[What you should do]: Return every line of the records, exact and in full, until you have returned the line with "The abstract from", and include none of the pictures.

———

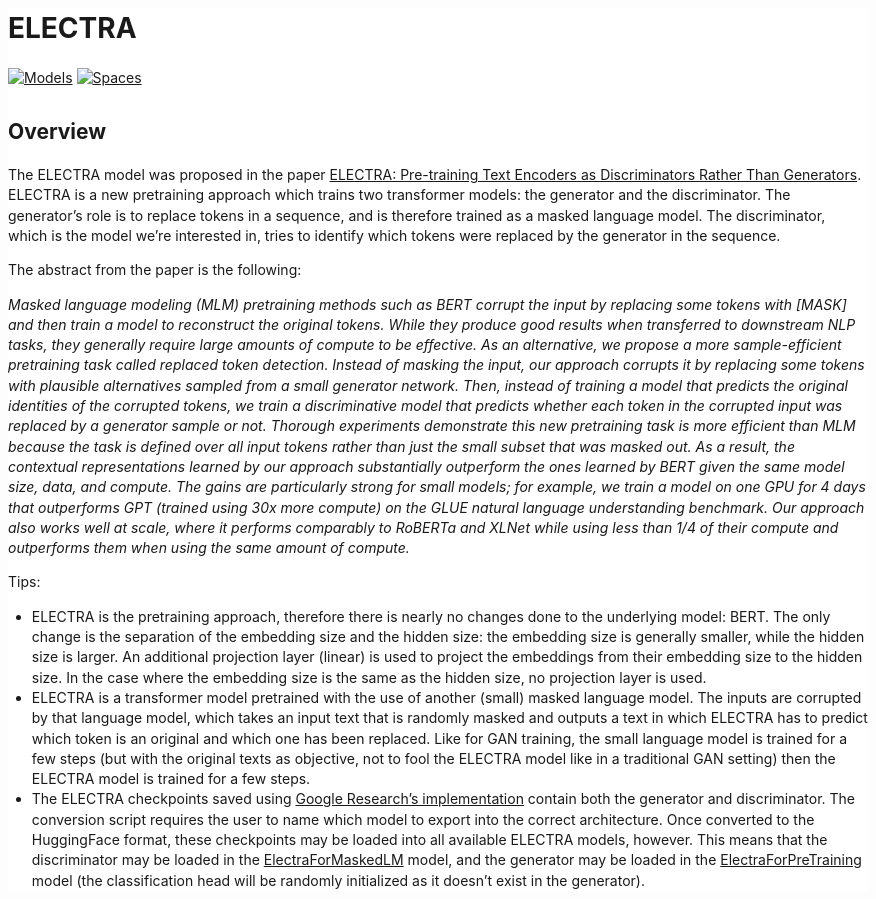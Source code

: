 # ELECTRA

[![Models](https://img.shields.io/badge/All_model_pages-electra-blueviolet)](https://huggingface.co/models?filter=electra) [![Spaces](https://img.shields.io/badge/%F0%9F%A4%97%20Hugging%20Face-Spaces-blue)](https://huggingface.co/spaces/docs-demos/electra_large_discriminator_squad2_512)

## Overview

The ELECTRA model was proposed in the paper [ELECTRA: Pre-training Text Encoders as Discriminators Rather Than Generators](https://openreview.net/pdf?id=r1xMH1BtvB). ELECTRA is a new pretraining approach which trains two transformer models: the generator and the discriminator. The generator’s role is to replace tokens in a sequence, and is therefore trained as a masked language model. The discriminator, which is the model we’re interested in, tries to identify which tokens were replaced by the generator in the sequence.

The abstract from the paper is the following:

_Masked language modeling (MLM) pretraining methods such as BERT corrupt the input by replacing some tokens with \[MASK\] and then train a model to reconstruct the original tokens. While they produce good results when transferred to downstream NLP tasks, they generally require large amounts of compute to be effective. As an alternative, we propose a more sample-efficient pretraining task called replaced token detection. Instead of masking the input, our approach corrupts it by replacing some tokens with plausible alternatives sampled from a small generator network. Then, instead of training a model that predicts the original identities of the corrupted tokens, we train a discriminative model that predicts whether each token in the corrupted input was replaced by a generator sample or not. Thorough experiments demonstrate this new pretraining task is more efficient than MLM because the task is defined over all input tokens rather than just the small subset that was masked out. As a result, the contextual representations learned by our approach substantially outperform the ones learned by BERT given the same model size, data, and compute. The gains are particularly strong for small models; for example, we train a model on one GPU for 4 days that outperforms GPT (trained using 30x more compute) on the GLUE natural language understanding benchmark. Our approach also works well at scale, where it performs comparably to RoBERTa and XLNet while using less than 1/4 of their compute and outperforms them when using the same amount of compute._

Tips:

-   ELECTRA is the pretraining approach, therefore there is nearly no changes done to the underlying model: BERT. The only change is the separation of the embedding size and the hidden size: the embedding size is generally smaller, while the hidden size is larger. An additional projection layer (linear) is used to project the embeddings from their embedding size to the hidden size. In the case where the embedding size is the same as the hidden size, no projection layer is used.
-   ELECTRA is a transformer model pretrained with the use of another (small) masked language model. The inputs are corrupted by that language model, which takes an input text that is randomly masked and outputs a text in which ELECTRA has to predict which token is an original and which one has been replaced. Like for GAN training, the small language model is trained for a few steps (but with the original texts as objective, not to fool the ELECTRA model like in a traditional GAN setting) then the ELECTRA model is trained for a few steps.
-   The ELECTRA checkpoints saved using [Google Research’s implementation](https://github.com/google-research/electra) contain both the generator and discriminator. The conversion script requires the user to name which model to export into the correct architecture. Once converted to the HuggingFace format, these checkpoints may be loaded into all available ELECTRA models, however. This means that the discriminator may be loaded in the [ElectraForMaskedLM](/docs/transformers/v4.34.0/en/model_doc/electra#transformers.ElectraForMaskedLM) model, and the generator may be loaded in the [ElectraForPreTraining](/docs/transformers/v4.34.0/en/model_doc/electra#transformers.ElectraForPreTraining) model (the classification head will be randomly initialized as it doesn’t exist in the generator).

———

[Task response]:
Source code

: # ELECTRA

[![Models](https://img.shields.io/badge/All_model_pages-electra-blueviolet)](https://huggingface.co/models?filter=electra) [![Spaces](https://img.shields.io/badge/%F0%9F%A4%97%20Hugging%20Face-Spaces-blue)](https://huggingface.co/spaces/docs-demos/electra_large_discriminator_squad2_512)

## Overview

The ELECTRA model was proposed in the paper [ELECTRA: Pre-training Text Encoders as Discriminators Rather Than Generators](https://openreview.net/pdf?id=r1xMH1BtvB). ELECTRA is a new pretraining approach which trains two transformer models: the generator and the discriminator. The generator’s role is to replace tokens in a sequence, and is therefore trained as a masked language model. The discriminator, which is the model we’re interested in, tries to identify which tokens were replaced by the generator in the sequence.

The abstract from the paper is the following:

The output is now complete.